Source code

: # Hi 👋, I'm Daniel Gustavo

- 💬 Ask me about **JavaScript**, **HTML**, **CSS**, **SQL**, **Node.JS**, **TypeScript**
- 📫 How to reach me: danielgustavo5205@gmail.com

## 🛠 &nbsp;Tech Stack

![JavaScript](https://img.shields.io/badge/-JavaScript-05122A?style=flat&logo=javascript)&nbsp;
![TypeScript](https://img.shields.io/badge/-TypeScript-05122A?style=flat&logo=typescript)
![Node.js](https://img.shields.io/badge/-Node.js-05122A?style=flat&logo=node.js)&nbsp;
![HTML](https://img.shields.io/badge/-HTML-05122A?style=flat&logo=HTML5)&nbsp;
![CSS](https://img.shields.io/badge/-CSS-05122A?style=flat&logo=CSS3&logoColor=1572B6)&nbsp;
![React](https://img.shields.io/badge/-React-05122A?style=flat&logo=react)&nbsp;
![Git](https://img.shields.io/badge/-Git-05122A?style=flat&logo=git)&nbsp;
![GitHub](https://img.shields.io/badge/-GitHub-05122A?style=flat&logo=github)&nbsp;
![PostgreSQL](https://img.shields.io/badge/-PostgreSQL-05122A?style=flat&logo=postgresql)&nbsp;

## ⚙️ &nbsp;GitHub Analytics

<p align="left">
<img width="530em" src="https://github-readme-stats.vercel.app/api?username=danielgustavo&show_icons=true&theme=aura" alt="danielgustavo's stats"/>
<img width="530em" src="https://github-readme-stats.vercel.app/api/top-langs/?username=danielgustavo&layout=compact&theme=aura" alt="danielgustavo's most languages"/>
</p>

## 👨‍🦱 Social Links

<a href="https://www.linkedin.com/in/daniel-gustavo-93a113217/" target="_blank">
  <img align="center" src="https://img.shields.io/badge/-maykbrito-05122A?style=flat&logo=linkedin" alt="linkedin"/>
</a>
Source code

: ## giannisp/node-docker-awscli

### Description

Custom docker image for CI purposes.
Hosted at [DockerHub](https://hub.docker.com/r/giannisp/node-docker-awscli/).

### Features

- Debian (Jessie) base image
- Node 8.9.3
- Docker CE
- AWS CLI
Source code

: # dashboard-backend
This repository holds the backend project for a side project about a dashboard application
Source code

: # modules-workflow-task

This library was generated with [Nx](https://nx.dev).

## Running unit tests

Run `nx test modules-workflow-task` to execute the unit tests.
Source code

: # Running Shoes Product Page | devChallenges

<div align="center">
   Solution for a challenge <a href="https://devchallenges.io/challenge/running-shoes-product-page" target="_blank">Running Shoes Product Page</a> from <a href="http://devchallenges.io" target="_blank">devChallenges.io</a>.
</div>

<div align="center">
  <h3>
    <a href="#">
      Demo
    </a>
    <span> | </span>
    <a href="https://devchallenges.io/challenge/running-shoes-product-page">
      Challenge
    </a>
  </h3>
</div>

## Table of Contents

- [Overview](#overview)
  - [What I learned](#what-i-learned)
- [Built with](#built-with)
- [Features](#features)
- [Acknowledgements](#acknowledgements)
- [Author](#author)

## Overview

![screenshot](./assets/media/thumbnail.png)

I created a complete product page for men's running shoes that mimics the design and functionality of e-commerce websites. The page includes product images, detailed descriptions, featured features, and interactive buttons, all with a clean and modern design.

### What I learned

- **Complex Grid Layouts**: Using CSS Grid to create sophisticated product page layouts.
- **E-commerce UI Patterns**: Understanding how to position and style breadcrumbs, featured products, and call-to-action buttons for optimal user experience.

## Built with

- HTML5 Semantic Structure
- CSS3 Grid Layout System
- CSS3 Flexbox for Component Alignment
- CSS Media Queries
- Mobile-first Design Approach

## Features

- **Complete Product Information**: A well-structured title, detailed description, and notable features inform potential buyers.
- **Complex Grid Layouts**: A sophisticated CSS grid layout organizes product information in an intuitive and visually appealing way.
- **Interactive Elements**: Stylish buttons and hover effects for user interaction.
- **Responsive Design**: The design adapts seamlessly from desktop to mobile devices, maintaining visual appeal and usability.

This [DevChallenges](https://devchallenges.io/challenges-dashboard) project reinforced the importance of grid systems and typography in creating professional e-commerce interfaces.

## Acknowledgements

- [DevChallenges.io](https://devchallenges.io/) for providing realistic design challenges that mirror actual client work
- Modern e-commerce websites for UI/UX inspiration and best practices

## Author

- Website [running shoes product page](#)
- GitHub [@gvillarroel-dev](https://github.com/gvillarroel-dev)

##############################

• _Task requirements_
Looking at the entries above, count each line that includes the string "username" and give only the total.

• _Result of this exercise_
2